**REQUIRED WORK**
What you return must match the data below exactly, minus any pictures.

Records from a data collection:
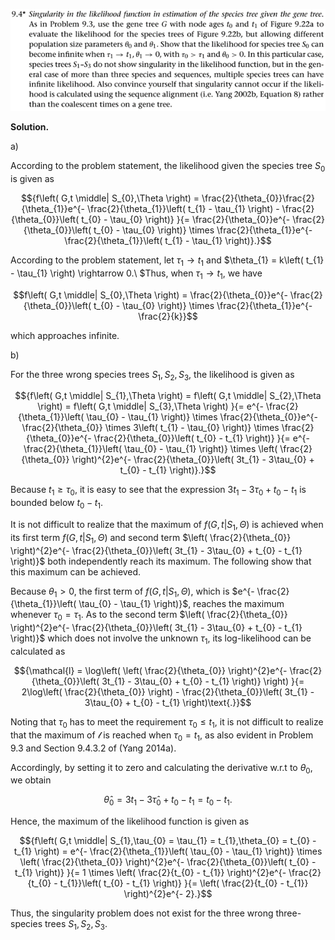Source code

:<p>
  <img src=img/9.4-P.png>
</p>

**Solution.**

a\)

According to the problem statement, the likelihood given the species
tree $S_{0}$ is given as

$${f\left( G,t \middle| S_{0},\Theta \right) = \frac{2}{\theta_{0}}\frac{2}{\theta_{1}}e^{- \frac{2}{\theta_{1}}\left( t_{1} - \tau_{1} \right) - \frac{2}{\theta_{0}}\left( t_{0} - \tau_{0} \right)}
}{= \frac{2}{\theta_{0}}e^{- \frac{2}{\theta_{0}}\left( t_{0} - \tau_{0} \right)} \times \frac{2}{\theta_{1}}e^{- \frac{2}{\theta_{1}}\left( t_{1} - \tau_{1} \right)}.}$$

According to the problem statement, let $\tau_{1} \rightarrow t_{1}$ and
$\theta_{1} = k\left( t_{1} - \tau_{1} \right) \rightarrow 0.\ $Thus,
when $\tau_{1} \rightarrow t_{1},$ we have

$$f\left( G,t \middle| S_{0},\Theta \right) = \frac{2}{\theta_{0}}e^{- \frac{2}{\theta_{0}}\left( t_{0} - \tau_{0} \right)} \times \frac{2}{\theta_{1}}e^{- \frac{2}{k}}$$

which approaches infinite.

b\)

For the three wrong species trees $S_{1},S_{2},S_{3}$, the likelihood is
given as

$${f\left( G,t \middle| S_{1},\Theta \right) = f\left( G,t \middle| S_{2},\Theta \right) = f\left( G,t \middle| S_{3},\Theta \right)
}{= e^{- \frac{2}{\theta_{1}}\left( \tau_{0} - \tau_{1} \right)} \times \frac{2}{\theta_{0}}e^{- \frac{2}{\theta_{0}} \times 3\left( t_{1} - \tau_{0} \right)} \times \frac{2}{\theta_{0}}e^{- \frac{2}{\theta_{0}}\left( t_{0} - t_{1} \right)}
}{= e^{- \frac{2}{\theta_{1}}\left( \tau_{0} - \tau_{1} \right)} \times \left( \frac{2}{\theta_{0}} \right)^{2}e^{- \frac{2}{\theta_{0}}\left( 3t_{1} - 3\tau_{0} + t_{0} - t_{1} \right)}.}$$

Because $t_{1} \geq \tau_{0}$, it is easy to see that the expression
$3t_{1} - 3\tau_{0} + t_{0} - t_{1}$ is bounded below $t_{0} - t_{1}.$

It is not difficult to realize that the maximum of
$f\left( G,t \middle| S_{1},\Theta \right)$ is achieved when its first
term $f\left( G,t \middle| S_{1},\Theta \right)$ and second term
$\left( \frac{2}{\theta_{0}} \right)^{2}e^{- \frac{2}{\theta_{0}}\left( 3t_{1} - 3\tau_{0} + t_{0} - t_{1} \right)}$
both independently reach its maximum. The following show that this
maximum can be achieved.

Because $\theta_{1} > 0$, the first term of
$f\left( G,t \middle| S_{1},\Theta \right)$, which is
$e^{- \frac{2}{\theta_{1}}\left( \tau_{0} - \tau_{1} \right)}$, reaches
the maximum whenever $\tau_{0} = \tau_{1}.$ As to the second term
$\left( \frac{2}{\theta_{0}} \right)^{2}e^{- \frac{2}{\theta_{0}}\left( 3t_{1} - 3\tau_{0} + t_{0} - t_{1} \right)}$
which does not involve the unknown $\tau_{1}$, its log-likelihood can be
calculated as

$${\mathcal{l} = \log\left( \left( \frac{2}{\theta_{0}} \right)^{2}e^{- \frac{2}{\theta_{0}}\left( 3t_{1} - 3\tau_{0} + t_{0} - t_{1} \right)} \right)
}{= 2\log\left( \frac{2}{\theta_{0}} \right) - \frac{2}{\theta_{0}}\left( 3t_{1} - 3\tau_{0} + t_{0} - t_{1} \right)\text{.}}$$

Noting that $\tau_{0}$ has to meet the requirement
$\tau_{0} \leq t_{1}$, it is not difficult to realize that the maximum
of $\mathcal{l}$ is reached when $\tau_{0} = t_{1}$, as also evident in
Problem 9.3 and Section 9.4.3.2 of (Yang 2014a).

Accordingly, by setting it to zero and calculating the derivative w.r.t
to $\theta_{0}$, we obtain

$${{\widehat{\theta}}_{0} = 3t_{1} - 3{\widehat{\tau}}_{0} + t_{0} - t_{1}
}{= t_{0} - t_{1}.}$$

Hence, the maximum of the likelihood function is given as

$${f\left( G,t \middle| S_{1},\tau_{0} = \tau_{1} = t_{1},\theta_{0} = t_{0} - t_{1} \right) = e^{- \frac{2}{\theta_{1}}\left( \tau_{0} - \tau_{1} \right)} \times \left( \frac{2}{\theta_{0}} \right)^{2}e^{- \frac{2}{\theta_{0}}\left( t_{0} - t_{1} \right)}
}{= 1 \times \left( \frac{2}{t_{0} - t_{1}} \right)^{2}e^{- \frac{2}{t_{0} - t_{1}}\left( t_{0} - t_{1} \right)}
}{= \left( \frac{2}{t_{0} - t_{1}} \right)^{2}e^{- 2}.}$$

Thus, the singularity problem does not exist for the three wrong
three-species trees $S_{1},S_{2},S_{3}$.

**RESULT OF THIS TASK**
Source code

:<p>
  <img src=img/9.4-P.png>
</p>

**Solution.**

a\)

According to the problem statement, the likelihood given the species
tree $S_{0}$ is given as

$${f\left( G,t \middle| S_{0},\Theta \right) = \frac{2}{\theta_{0}}\frac{2}{\theta_{1}}e^{- \frac{2}{\theta_{1}}\left( t_{1} - \tau_{1} \right) - \frac{2}{\theta_{0}}\left( t_{0} - \tau_{0} \right)}
}{= \frac{2}{\theta_{0}}e^{- \frac{2}{\theta_{0}}\left( t_{0} - \tau_{0} \right)} \times \frac{2}{\theta_{1}}e^{- \frac{2}{\theta_{1}}\left( t_{1} - \tau_{1} \right)}.}$$

According to the problem statement, let $\tau_{1} \rightarrow t_{1}$ and
$\theta_{1} = k\left( t_{1} - \tau_{1} \right) \rightarrow 0.\ $Thus,
when $\tau_{1} \rightarrow t_{1},$ we have

$$f\left( G,t \middle| S_{0},\Theta \right) = \frac{2}{\theta_{0}}e^{- \frac{2}{\theta_{0}}\left( t_{0} - \tau_{0} \right)} \times \frac{2}{\theta_{1}}e^{- \frac{2}{k}}$$

which approaches infinite.

b\)

For the three wrong species trees $S_{1},S_{2},S_{3}$, the likelihood is
given as

$${f\left( G,t \middle| S_{1},\Theta \right) = f\left( G,t \middle| S_{2},\Theta \right) = f\left( G,t \middle| S_{3},\Theta \right)
}{= e^{- \frac{2}{\theta_{1}}\left( \tau_{0} - \tau_{1} \right)} \times \frac{2}{\theta_{0}}e^{- \frac{2}{\theta_{0}} \times 3\left( t_{1} - \tau_{0} \right)} \times \frac{2}{\theta_{0}}e^{- \frac{2}{\theta_{0}}\left( t_{0} - t_{1} \right)}
}{= e^{- \frac{2}{\theta_{1}}\left( \tau_{0} - \tau_{1} \right)} \times \left( \frac{2}{\theta_{0}} \right)^{2}e^{- \frac{2}{\theta_{0}}\left( 3t_{1} - 3\tau_{0} + t_{0} - t_{1} \right)}.}$$

Because $t_{1} \geq \tau_{0}$, it is easy to see that the expression
$3t_{1} - 3\tau_{0} + t_{0} - t_{1}$ is bounded below $t_{0} - t_{1}.$

It is not difficult to realize that the maximum of
$f\left( G,t \middle| S_{1},\Theta \right)$ is achieved when its first
term $f\left( G,t \middle| S_{1},\Theta \right)$ and second term
$\left( \frac{2}{\theta_{0}} \right)^{2}e^{- \frac{2}{\theta_{0}}\left( 3t_{1} - 3\tau_{0} + t_{0} - t_{1} \right)}$
both independently reach its maximum. The following show that this
maximum can be achieved.

Because $\theta_{1} > 0$, the first term of
$f\left( G,t \middle| S_{1},\Theta \right)$, which is
$e^{- \frac{2}{\theta_{1}}\left( \tau_{0} - \tau_{1} \right)}$, reaches
the maximum whenever $\tau_{0} = \tau_{1}.$ As to the second term
$\left( \frac{2}{\theta_{0}} \right)^{2}e^{- \frac{2}{\theta_{0}}\left( 3t_{1} - 3\tau_{0} + t_{0} - t_{1} \right)}$
which does not involve the unknown $\tau_{1}$, its log-likelihood can be
calculated as

$${\mathcal{l} = \log\left( \left( \frac{2}{\theta_{0}} \right)^{2}e^{- \frac{2}{\theta_{0}}\left( 3t_{1} - 3\tau_{0} + t_{0} - t_{1} \right)} \right)
}{= 2\log\left( \frac{2}{\theta_{0}} \right) - \frac{2}{\theta_{0}}\left( 3t_{1} - 3\tau_{0} + t_{0} - t_{1} \right)\text{.}}$$

Noting that $\tau_{0}$ has to meet the requirement
$\tau_{0} \leq t_{1}$, it is not difficult to realize that the maximum
of $\mathcal{l}$ is reached when $\tau_{0} = t_{1}$, as also evident in
Problem 9.3 and Section 9.4.3.2 of (Yang 2014a).

Accordingly, by setting it to zero and calculating the derivative w.r.t
to $\theta_{0}$, we obtain

$${{\widehat{\theta}}_{0} = 3t_{1} - 3{\widehat{\tau}}_{0} + t_{0} - t_{1}
}{= t_{0} - t_{1}.}$$

Hence, the maximum of the likelihood function is given as

$${f\left( G,t \middle| S_{1},\tau_{0} = \tau_{1} = t_{1},\theta_{0} = t_{0} - t_{1} \right) = e^{- \frac{2}{\theta_{1}}\left( \tau_{0} - \tau_{1} \right)} \times \left( \frac{2}{\theta_{0}} \right)^{2}e^{- \frac{2}{\theta_{0}}\left( t_{0} - t_{1} \right)}
}{= 1 \times \left( \frac{2}{t_{0} - t_{1}} \right)^{2}e^{- \frac{2}{t_{0} - t_{1}}\left( t_{0} - t_{1} \right)}
}{= \left( \frac{2}{t_{0} - t_{1}} \right)^{2}e^{- 2}.}$$

Thus, the singularity problem does not exist for the three wrong
three-species trees $S_{1},S_{2},S_{3}$.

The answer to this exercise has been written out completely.